Ma le cose sono probabilmente più complesse. È la stessa storia militare dello Stato di Israele, per molti versi esemplare per capire l’evoluzione moderna della guerra, che ci lascia molti dubbi. Mentre infatti, per un verso, come abbiamo visto, le tecnologie della AI prendono le immediate decisioni operative al posto degli stati maggiori e le armi portano morte e distruzione senza bisogno dell’intervento umano, per altro verso Israele ha da sempre, (e pare abbia tutte le intenzioni di preservare anche per il futuro), una concezione del proprio esercito in cui l’esercizio della forza armata non viene concepito come una sorta di funzione separata riservata a specialisti, ma piuttosto come qualcosa che vive in simbiosi col popolo, e che quindi deve essere considerato come un preciso impegno, oseremmo dire “esistenziale” e quotidiano, di ogni cittadino. In sostanza, l’esercito concepito come un popolo costantemente in armi.
Ricordiamo, a questo proposito, che la leva obbligatoria in Israele riguarda entrambi i sessi e dura ben tre anni. Questa presenza “di massa” all’interno dell’esercito determina il fatto che una parte consistente degli ufficiali, anche di grado relativamente alto, non siano professionisti di carriera. Pare inoltre che all’interno dell’esercito una presenza significativa, anche dal punto di vista numerico, sia quella dei coloni, che giusto per intenderci, rappresentano quei cittadini che continuando ad occupare nuove terre sottratte ai Palestinesi, hanno fatto dell’uso delle armi una pratica quotidiana a prescindere dall’avere indosso la divisa di un esercito regolare.
Queste riflessioni ci portano a pensare ad un ulteriore salto di qualità nel prodursi della guerra del futuro. Una nuova dimensione totalizzante in cui all’uso delle tecnologie più avanzate della AI per portare morte e distruzione e desertificare il territorio del nemico da abbattere sul fronte esterno, si accompagna la rinnovata esigenza di un controllo sempre più raffinato delle menti sul fronte interno.

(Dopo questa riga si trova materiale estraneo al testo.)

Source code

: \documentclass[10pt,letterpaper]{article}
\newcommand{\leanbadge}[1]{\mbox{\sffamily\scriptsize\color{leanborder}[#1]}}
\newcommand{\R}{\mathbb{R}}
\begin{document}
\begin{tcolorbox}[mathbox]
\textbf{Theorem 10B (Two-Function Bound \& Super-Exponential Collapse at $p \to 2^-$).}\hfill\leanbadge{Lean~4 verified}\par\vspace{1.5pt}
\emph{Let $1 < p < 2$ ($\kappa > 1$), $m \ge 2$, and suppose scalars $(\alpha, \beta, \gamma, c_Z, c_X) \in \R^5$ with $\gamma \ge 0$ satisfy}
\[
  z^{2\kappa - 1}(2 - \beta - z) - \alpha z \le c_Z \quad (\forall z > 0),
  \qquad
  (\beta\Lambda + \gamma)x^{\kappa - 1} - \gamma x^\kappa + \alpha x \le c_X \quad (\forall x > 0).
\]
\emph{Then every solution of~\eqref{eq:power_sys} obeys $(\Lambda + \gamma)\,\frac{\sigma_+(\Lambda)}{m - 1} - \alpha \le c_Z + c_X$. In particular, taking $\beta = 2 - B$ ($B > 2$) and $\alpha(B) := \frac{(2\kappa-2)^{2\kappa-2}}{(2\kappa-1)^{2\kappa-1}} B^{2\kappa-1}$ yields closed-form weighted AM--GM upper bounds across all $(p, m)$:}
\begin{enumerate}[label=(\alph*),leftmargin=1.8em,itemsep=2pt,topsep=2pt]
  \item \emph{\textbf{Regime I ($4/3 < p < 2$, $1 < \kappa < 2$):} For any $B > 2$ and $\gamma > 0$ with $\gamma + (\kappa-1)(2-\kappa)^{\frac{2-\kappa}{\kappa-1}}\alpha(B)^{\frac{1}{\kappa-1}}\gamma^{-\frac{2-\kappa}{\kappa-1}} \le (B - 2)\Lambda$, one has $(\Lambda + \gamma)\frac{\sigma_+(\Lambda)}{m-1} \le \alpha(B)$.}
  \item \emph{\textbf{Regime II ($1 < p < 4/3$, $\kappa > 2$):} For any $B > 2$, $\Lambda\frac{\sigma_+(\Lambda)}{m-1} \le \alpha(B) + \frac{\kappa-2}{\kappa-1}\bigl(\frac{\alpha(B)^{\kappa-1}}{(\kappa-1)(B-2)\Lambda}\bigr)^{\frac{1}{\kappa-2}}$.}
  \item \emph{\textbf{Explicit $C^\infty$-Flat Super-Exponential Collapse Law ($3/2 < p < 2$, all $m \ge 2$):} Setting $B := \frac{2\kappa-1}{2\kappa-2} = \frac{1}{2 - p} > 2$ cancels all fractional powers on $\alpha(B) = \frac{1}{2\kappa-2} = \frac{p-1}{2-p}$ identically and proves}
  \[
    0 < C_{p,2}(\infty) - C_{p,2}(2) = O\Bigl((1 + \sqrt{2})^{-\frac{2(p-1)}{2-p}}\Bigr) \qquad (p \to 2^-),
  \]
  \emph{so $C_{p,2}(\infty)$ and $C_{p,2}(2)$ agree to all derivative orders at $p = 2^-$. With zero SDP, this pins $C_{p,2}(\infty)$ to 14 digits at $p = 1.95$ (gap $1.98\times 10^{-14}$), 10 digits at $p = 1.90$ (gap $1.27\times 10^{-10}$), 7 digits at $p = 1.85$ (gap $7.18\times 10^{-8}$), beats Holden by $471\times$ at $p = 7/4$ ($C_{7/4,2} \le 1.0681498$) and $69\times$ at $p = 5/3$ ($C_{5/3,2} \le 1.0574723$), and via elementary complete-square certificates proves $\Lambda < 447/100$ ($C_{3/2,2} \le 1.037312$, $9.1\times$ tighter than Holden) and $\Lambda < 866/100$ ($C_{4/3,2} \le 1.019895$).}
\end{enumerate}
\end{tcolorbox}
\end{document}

L’identità escludente ed armata di un popolo disciplinato che deve farsi esercito innanzitutto per assicurare il controllo di se stesso. È evidente che in questa prospettiva ogni voce di dissenso od anche l’espressione del minimo dubbio o del più vago sospetto, saranno considerate la prova certa di un tradimento, ancora di più di quanto la logica della guerra non imponesse già in passato.